Mini Cheesecake Cookie Cups
For the cheesecake filling
4 ounces cream cheese, at room temperature
6 tablespoons (75 g) granulated sugar
1/8 teaspoon kosher salt
1 egg yolk (25 g) at room temperature
For the cookie cups
2 2/3 cups (375 g) all purpose gluten free flour (I used Better Batter)
1 1/2 teaspoons xanthan gum (omit if your blend already contains it)
1/2 teaspoon baking powder
1/4 teaspoon kosher salt
1/3 cup (67 g) granulated sugar
2/3 cup (145 g) packed light brown sugar
8 tablespoons (112 g) unsalted butter, at room temperature
3 tablespoons (63 g) honey
2 tablespoons (42 g) unsulphured molasses
1/2 teaspoon pure vanilla extract
2 eggs yolks (50 g, weighed out of shell) at room temperature
Lukewarm water by the half-teaspoonful, as necessary
Melted chocolate, for drizzling (optional)

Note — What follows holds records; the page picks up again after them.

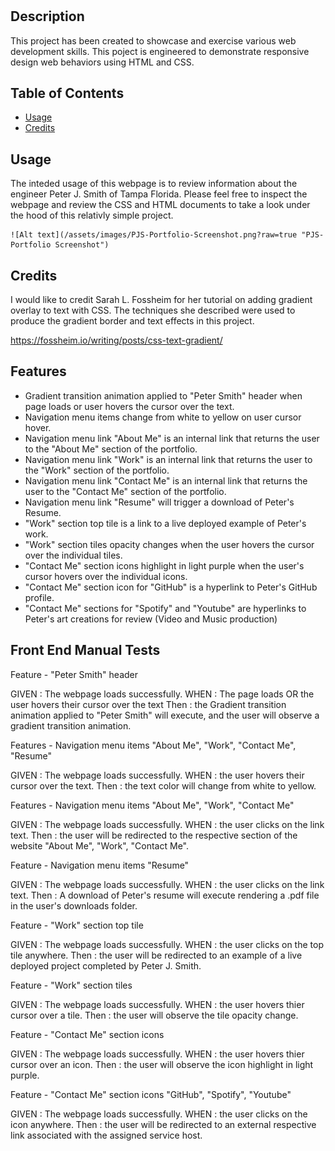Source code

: # <Peter J. Smith Portfolio>

## Description

This project has been created to showcase and exercise various web development skills. This poject is engineered to demonstrate responsive design web behaviors using HTML and CSS.   

## Table of Contents

- [Usage](#usage)
- [Credits](#credits)

## Usage

The inteded usage of this webpage is to review information about the engineer Peter J. Smith of Tampa Florida. Please feel free to inspect the webpage and review the CSS and HTML documents to take a look under the hood of this relativly simple project. 


    ![Alt text](/assets/images/PJS-Portfolio-Screenshot.png?raw=true "PJS-Portfolio Screenshot")

## Credits
I would like to credit Sarah L. Fossheim for her tutorial on adding gradient overlay to text with CSS. The techniques she described were used to produce the gradient border and text effects in this project.

https://fossheim.io/writing/posts/css-text-gradient/

## Features

- Gradient transition animation applied to "Peter Smith" header when page loads or user hovers the cursor over the text.
- Navigation menu items change from white to yellow on user cursor hover.
- Navigation menu link "About Me" is an internal link that returns the user to the "About Me" section of the portfolio.
- Navigation menu link "Work" is an internal link that returns the user to the "Work" section of the portfolio.
- Navigation menu link "Contact Me" is an internal link that returns the user to the "Contact Me" section of the portfolio.
- Navigation menu link "Resume" will trigger a download of Peter's Resume. 
- "Work" section top tile is a link to a live deployed example of Peter's work.
- "Work" section tiles opacity changes when the user hovers the cursor over the individual tiles.
- "Contact Me" section icons highlight in light purple when the user's cursor hovers over the individual icons.
- "Contact Me" section icon for "GitHub" is a hyperlink to Peter's GitHub profile.
- "Contact Me" sections for "Spotify" and "Youtube" are hyperlinks to Peter's art creations for review (Video and Music production) 


## Front End Manual Tests
 
 Feature - "Peter Smith" header
 
 GIVEN : The webpage loads successfully.
 WHEN : The page loads OR the user hovers their cursor over the text
 Then : the Gradient transition animation applied to "Peter Smith" will execute, and the user will observe a gradient transition animation.

 Features - Navigation menu items "About Me", "Work", "Contact Me", "Resume"
 
 GIVEN : The webpage loads successfully.
 WHEN : the user hovers their cursor over the text.
 Then : the text color will change from white to yellow.

 Features - Navigation menu items "About Me", "Work", "Contact Me"

 GIVEN : The webpage loads successfully.
 WHEN : the user clicks on the link text.
 Then : the user will be redirected to the respective section of the website "About Me", "Work", "Contact Me".

 Feature - Navigation menu items "Resume"

 GIVEN : The webpage loads successfully.
 WHEN : the user clicks on the link text.
 Then : A download of Peter's resume will execute rendering a .pdf file in the user's downloads folder.

 Feature - "Work" section top tile

 GIVEN : The webpage loads successfully.
 WHEN : the user clicks on the top tile anywhere.
 Then : the user will be redirected to an example of a live deployed project completed by Peter J. Smith.

 Feature - "Work" section tiles

 GIVEN : The webpage loads successfully.
 WHEN : the user hovers thier cursor over a tile.
 Then : the user will observe the tile opacity change.

 Feature - "Contact Me" section icons 

 GIVEN : The webpage loads successfully.
 WHEN : the user hovers thier cursor over an icon.
 Then : the user will observe the icon highlight in light purple.

  Feature - "Contact Me" section icons "GitHub", "Spotify", "Youtube"

 GIVEN : The webpage loads successfully.
 WHEN : the user clicks on the icon anywhere.
 Then : the user will be redirected to an external respective link associated with the assigned service host.


 



  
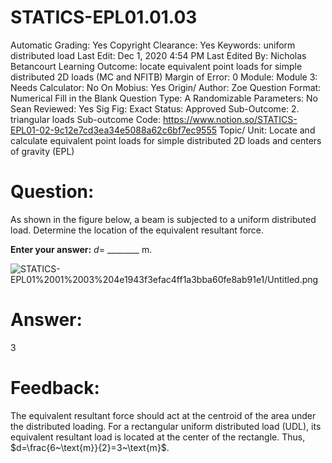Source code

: # STATICS-EPL01.01.03

Automatic Grading: Yes
Copyright Clearance: Yes
Keywords: uniform distributed load
Last Edit: Dec 1, 2020 4:54 PM
Last Edited By: Nicholas Betancourt
Learning Outcome: locate equivalent point loads for simple distributed 2D loads (MC and NFITB)
Margin of Error: 0
Module: Module 3:
Needs Calculator: No
On Mobius: Yes
Origin/ Author: Zoe
Question Format: Numerical Fill in the Blank
Question Type: A
Randomizable Parameters: No
Sean Reviewed: Yes
Sig Fig: Exact
Status: Approved
Sub-Outcome: 2. triangular loads
Sub-outcome Code: https://www.notion.so/STATICS-EPL01-02-9c12e7cd3ea34e5088a62c6bf7ec9555
Topic/ Unit: Locate and calculate equivalent point loads for simple distributed 2D loads and centers of gravity (EPL)

# Question:

As shown in the figure below, a beam is subjected to a uniform distributed load. Determine the location of the equivalent resultant force. 

**Enter your answer:** $d=$ ________ m.

![STATICS-EPL01%2001%2003%204e1943f3efac4ff1a3bba60fe8ab91e1/Untitled.png](STATICS-EPL01%2001%2003%204e1943f3efac4ff1a3bba60fe8ab91e1/Untitled.png)

# Answer:

3

# Feedback:

The equivalent resultant force should act at the centroid of the area under the distributed loading. For a rectangular uniform distributed load (UDL), its equivalent resultant load is located at the center of the rectangle. Thus, $d=\frac{6~\text{m}}{2}=3~\text{m}$.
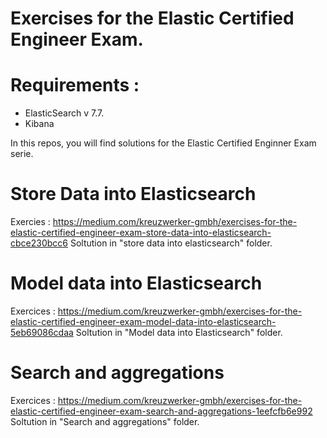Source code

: # Exercises for the Elastic Certified Engineer Exam. 

# Requirements : 
- ElasticSearch v 7.7.
- Kibana 

In this repos, you will find solutions for the Elastic Certified Enginner Exam serie.


# Store Data into Elasticsearch 

Exercies : https://medium.com/kreuzwerker-gmbh/exercises-for-the-elastic-certified-engineer-exam-store-data-into-elasticsearch-cbce230bcc6 
Soltution in "store data into elasticsearch" folder. 

# Model data into Elasticsearch
Exercices : https://medium.com/kreuzwerker-gmbh/exercises-for-the-elastic-certified-engineer-exam-model-data-into-elasticsearch-5eb69086cdaa
Soltution in "Model data into Elasticsearch" folder. 

# Search and aggregations
Exercices : https://medium.com/kreuzwerker-gmbh/exercises-for-the-elastic-certified-engineer-exam-search-and-aggregations-1eefcfb6e992
Soltution in "Search and aggregations" folder. 

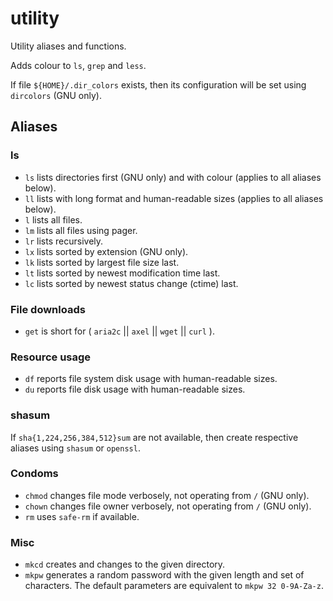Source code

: utility
=======

Utility aliases and functions.

Adds colour to `ls`, `grep` and `less`.

If file `${HOME}/.dir_colors` exists, then its configuration will be set using
`dircolors` (GNU only).

Aliases
-------

### ls

  * `ls` lists directories first (GNU only) and with colour (applies to all aliases below).
  * `ll` lists with long format and human-readable sizes (applies to all aliases below).
  * `l`  lists all files.
  * `lm` lists all files using pager.
  * `lr` lists recursively.
  * `lx` lists sorted by extension (GNU only).
  * `lk` lists sorted by largest file size last.
  * `lt` lists sorted by newest modification time last.
  * `lc` lists sorted by newest status change (ctime) last.

### File downloads

  * `get` is short for ( `aria2c` || `axel` || `wget` || `curl` ).

### Resource usage

  * `df` reports file system disk usage with human-readable sizes.
  * `du` reports file disk usage with human-readable sizes.

### shasum

If `sha{1,224,256,384,512}sum` are not available, then create respective aliases
using `shasum` or `openssl`.

### Condoms

  * `chmod` changes file mode verbosely, not operating from `/` (GNU only).
  * `chown` changes file owner verbosely, not operating from `/` (GNU only).
  * `rm` uses `safe-rm` if available.

### Misc

  * `mkcd` creates and changes to the given directory.
  * `mkpw` generates a random password with the given length and set of characters.
    The default parameters are equivalent to `mkpw 32 0-9A-Za-z`.
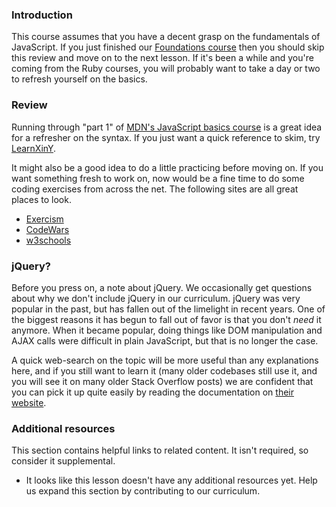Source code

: ### Introduction

This course assumes that you have a decent grasp on the fundamentals of JavaScript. If you just finished our [Foundations course](https://theodinproject.com/paths/foundations) then you should skip this review and move on to the next lesson. If it's been a while and you're coming from the Ruby courses, you will probably want to take a day or two to refresh yourself on the basics.

### Review

Running through "part 1" of [MDN's JavaScript basics course](https://developer.mozilla.org/en-US/docs/Learn/Getting_started_with_the_web/JavaScript_basics) is a great idea for a refresher on the syntax. If you just want a quick reference to skim, try [LearnXinY](https://learnxinyminutes.com/docs/javascript/).

It might also be a good idea to do a little practicing before moving on. If you want something fresh to work on, now would be a fine time to do some coding exercises from across the net. The following sites are all great places to look.

- [Exercism](http://exercism.org/)
- [CodeWars](https://www.codewars.com/)
- [w3schools](https://www.w3schools.com/js/default.asp)

### jQuery?

Before you press on, a note about jQuery. We occasionally get questions about why we don't include jQuery in our curriculum. jQuery was very popular in the past, but has fallen out of the limelight in recent years. One of the biggest reasons it has begun to fall out of favor is that you don't _need_ it anymore. When it became popular, doing things like DOM manipulation and AJAX calls were difficult in plain JavaScript, but that is no longer the case.

A quick web-search on the topic will be more useful than any explanations here, and if you still want to learn it (many older codebases still use it, and you will see it on many older Stack Overflow posts) we are confident that you can pick it up quite easily by reading the documentation on [their website](https://jquery.com/).

### Additional resources

This section contains helpful links to related content. It isn't required, so consider it supplemental.

- It looks like this lesson doesn't have any additional resources yet. Help us expand this section by contributing to our curriculum.
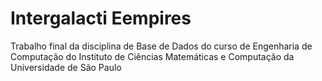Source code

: # Intergalacti Eempires
Trabalho final da disciplina de Base de Dados do curso de Engenharia de Computação do Instituto de Ciências Matemáticas e Computação da Universidade de São Paulo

Preheat your oven to 350°F. Grease the wells of a 24-well miniature muffin tin and set it aside.
First, make the filling. In a medium-size bowl, place the cream cheese, sugar, and salt, and beat with a handheld mixer (or a whisk, vigorously) until light and fluffy. Add the egg yolk and whisk by hand until just combined. Cover the filling and set it aside.
To make the cookie dough, in a large bowl, place the flour, xanthan gum, baking powder, salt, and granulated sugar, and whisk to combine well. Add the brown sugar and mix, breaking up any lumps. Create a well in the center of the dry ingredients, and add the butter, honey, molasses, vanilla, and egg yolks, and mix to combine. The dough should come together and be thick but soft. If necessary to bring the cookie dough together cohesively, knead in some lukewarm water by the half teaspoonful.
Scoop the dough into portions about 2 teaspoonfuls each, roll each mound of dough into a ball between your palms, and place in the center of each of the prepared wells of the miniature muffin tin. With a clean index finger, press a hole into the center of each ball of dough. Using your index finger and thumb, pinch the dough to thin the sides and press them toward the edges and bottom of the muffin well. Using a small spring-loaded ice cream scoop or two spoons, fill each of the wells about 3/4 of the way full with the cheesecake filling. Repeat with the remaining balls of dough and cheesecake filling. You will need to repeat the process with about 6 more wells of the muffin tin in a second round.
Place the muffin tin in the center of the preheated oven and bake until the cookie cups are just beginning to brown around the edges and the filling is mostly set (about 12 minutes). Do not overbake. Remove from the oven and allow to cool on the baking sheet for at least 10 minutes or until firm. To remove the cookie cups from the muffin tin, twist them in the wells to loosen them, then pry them out with a toothpick inserted gently on the side of the cookie cups. Chill the cookie cups until the filling is firm, about 1 hour. Drizzle lightly with melted chocolate, if desired.
These cookies can be frozen in a single layer on a rimmed baking sheet, then piled into a freezer-safe zip-top bag for longer storage. They don’t actually freeze completely solid, so in a pinch, they can be eaten right out of the freezer. What? Don’t judge.